EXERCISE GOAL:
Going through the data below, copy out each line where the word "called" shows up.

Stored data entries
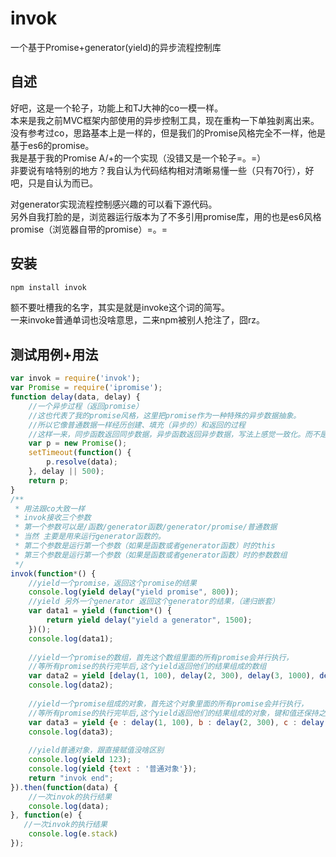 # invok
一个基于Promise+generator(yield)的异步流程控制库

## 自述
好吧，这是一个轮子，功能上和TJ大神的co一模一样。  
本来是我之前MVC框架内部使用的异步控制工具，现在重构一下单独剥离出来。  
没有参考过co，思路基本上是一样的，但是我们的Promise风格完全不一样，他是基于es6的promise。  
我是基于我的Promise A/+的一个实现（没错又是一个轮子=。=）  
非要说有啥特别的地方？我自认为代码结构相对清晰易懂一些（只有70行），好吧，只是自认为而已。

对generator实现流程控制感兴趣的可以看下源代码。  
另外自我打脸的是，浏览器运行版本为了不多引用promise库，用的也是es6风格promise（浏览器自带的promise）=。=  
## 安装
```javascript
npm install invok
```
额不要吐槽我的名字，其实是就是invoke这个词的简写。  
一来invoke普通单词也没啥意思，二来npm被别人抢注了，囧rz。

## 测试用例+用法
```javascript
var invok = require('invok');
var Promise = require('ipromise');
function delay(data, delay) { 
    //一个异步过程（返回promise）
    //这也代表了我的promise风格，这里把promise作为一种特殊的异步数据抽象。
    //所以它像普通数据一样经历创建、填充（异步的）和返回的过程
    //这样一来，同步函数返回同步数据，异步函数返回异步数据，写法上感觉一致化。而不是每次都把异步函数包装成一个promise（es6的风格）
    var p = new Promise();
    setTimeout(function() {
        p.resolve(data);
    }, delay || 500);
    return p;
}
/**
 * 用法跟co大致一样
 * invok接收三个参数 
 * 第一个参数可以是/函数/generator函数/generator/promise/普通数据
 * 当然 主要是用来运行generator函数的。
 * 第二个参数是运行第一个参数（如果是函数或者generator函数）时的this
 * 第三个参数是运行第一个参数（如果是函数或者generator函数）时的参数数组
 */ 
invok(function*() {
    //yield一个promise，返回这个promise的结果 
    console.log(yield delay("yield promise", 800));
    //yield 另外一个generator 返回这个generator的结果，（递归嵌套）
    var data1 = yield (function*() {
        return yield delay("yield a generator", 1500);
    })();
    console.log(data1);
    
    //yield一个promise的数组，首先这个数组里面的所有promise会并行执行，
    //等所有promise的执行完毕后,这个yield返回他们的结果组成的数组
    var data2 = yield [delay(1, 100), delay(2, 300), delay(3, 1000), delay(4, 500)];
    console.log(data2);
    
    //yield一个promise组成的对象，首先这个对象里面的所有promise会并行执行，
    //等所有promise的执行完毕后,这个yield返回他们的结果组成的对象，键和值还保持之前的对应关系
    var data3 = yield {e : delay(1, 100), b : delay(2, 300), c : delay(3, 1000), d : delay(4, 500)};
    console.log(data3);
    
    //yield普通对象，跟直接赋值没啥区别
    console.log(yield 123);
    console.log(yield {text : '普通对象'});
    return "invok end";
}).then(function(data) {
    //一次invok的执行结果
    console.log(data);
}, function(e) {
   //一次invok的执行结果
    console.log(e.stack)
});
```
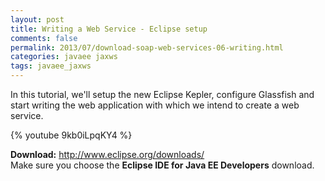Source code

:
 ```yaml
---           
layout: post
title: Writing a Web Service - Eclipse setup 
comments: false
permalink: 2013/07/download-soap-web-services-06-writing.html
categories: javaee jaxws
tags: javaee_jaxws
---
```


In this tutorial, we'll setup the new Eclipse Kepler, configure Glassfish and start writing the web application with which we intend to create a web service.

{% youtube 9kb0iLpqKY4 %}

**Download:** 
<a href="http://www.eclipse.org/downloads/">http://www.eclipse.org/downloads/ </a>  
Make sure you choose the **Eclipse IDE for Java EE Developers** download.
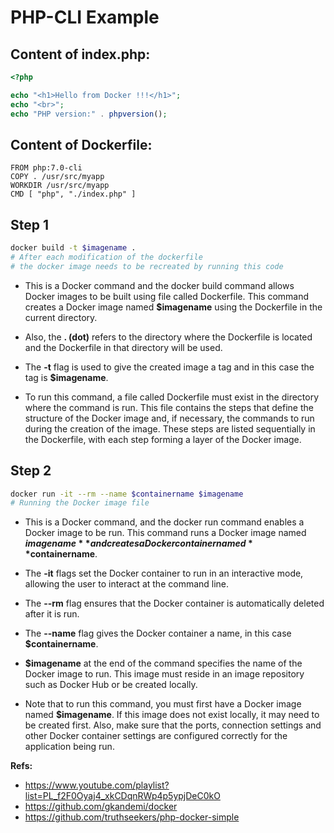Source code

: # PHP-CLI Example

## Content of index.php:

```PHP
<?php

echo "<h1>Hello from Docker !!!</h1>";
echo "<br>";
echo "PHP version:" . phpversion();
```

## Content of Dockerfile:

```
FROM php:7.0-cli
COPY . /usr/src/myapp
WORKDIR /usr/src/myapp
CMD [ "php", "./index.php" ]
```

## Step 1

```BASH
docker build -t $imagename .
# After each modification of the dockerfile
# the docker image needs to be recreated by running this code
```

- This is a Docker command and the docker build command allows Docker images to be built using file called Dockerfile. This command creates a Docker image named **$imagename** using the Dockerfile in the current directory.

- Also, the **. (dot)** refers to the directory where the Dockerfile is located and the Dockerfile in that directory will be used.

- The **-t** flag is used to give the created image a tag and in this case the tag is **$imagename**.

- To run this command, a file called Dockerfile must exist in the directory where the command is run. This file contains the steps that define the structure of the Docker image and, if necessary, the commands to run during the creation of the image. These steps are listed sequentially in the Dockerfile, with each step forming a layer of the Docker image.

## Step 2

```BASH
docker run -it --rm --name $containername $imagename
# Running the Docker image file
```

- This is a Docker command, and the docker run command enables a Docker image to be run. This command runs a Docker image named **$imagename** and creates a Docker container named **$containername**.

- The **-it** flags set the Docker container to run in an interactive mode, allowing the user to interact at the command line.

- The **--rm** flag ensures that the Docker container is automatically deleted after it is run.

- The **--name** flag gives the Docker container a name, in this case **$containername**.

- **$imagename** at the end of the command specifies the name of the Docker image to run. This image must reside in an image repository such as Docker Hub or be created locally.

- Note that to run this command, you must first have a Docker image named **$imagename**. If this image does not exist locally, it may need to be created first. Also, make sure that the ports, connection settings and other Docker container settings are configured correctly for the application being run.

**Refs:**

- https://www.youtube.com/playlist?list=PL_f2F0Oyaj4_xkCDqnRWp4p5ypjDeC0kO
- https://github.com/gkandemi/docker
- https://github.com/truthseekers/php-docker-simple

THE ANSWER:
- This is a Docker command and the docker build command allows Docker images to be built using file called Dockerfile. This command creates a Docker image named **$imagename** using the Dockerfile in the current directory.
- To run this command, a file called Dockerfile must exist in the directory where the command is run. This file contains the steps that define the structure of the Docker image and, if necessary, the commands to run during the creation of the image. These steps are listed sequentially in the Dockerfile, with each step forming a layer of the Docker image.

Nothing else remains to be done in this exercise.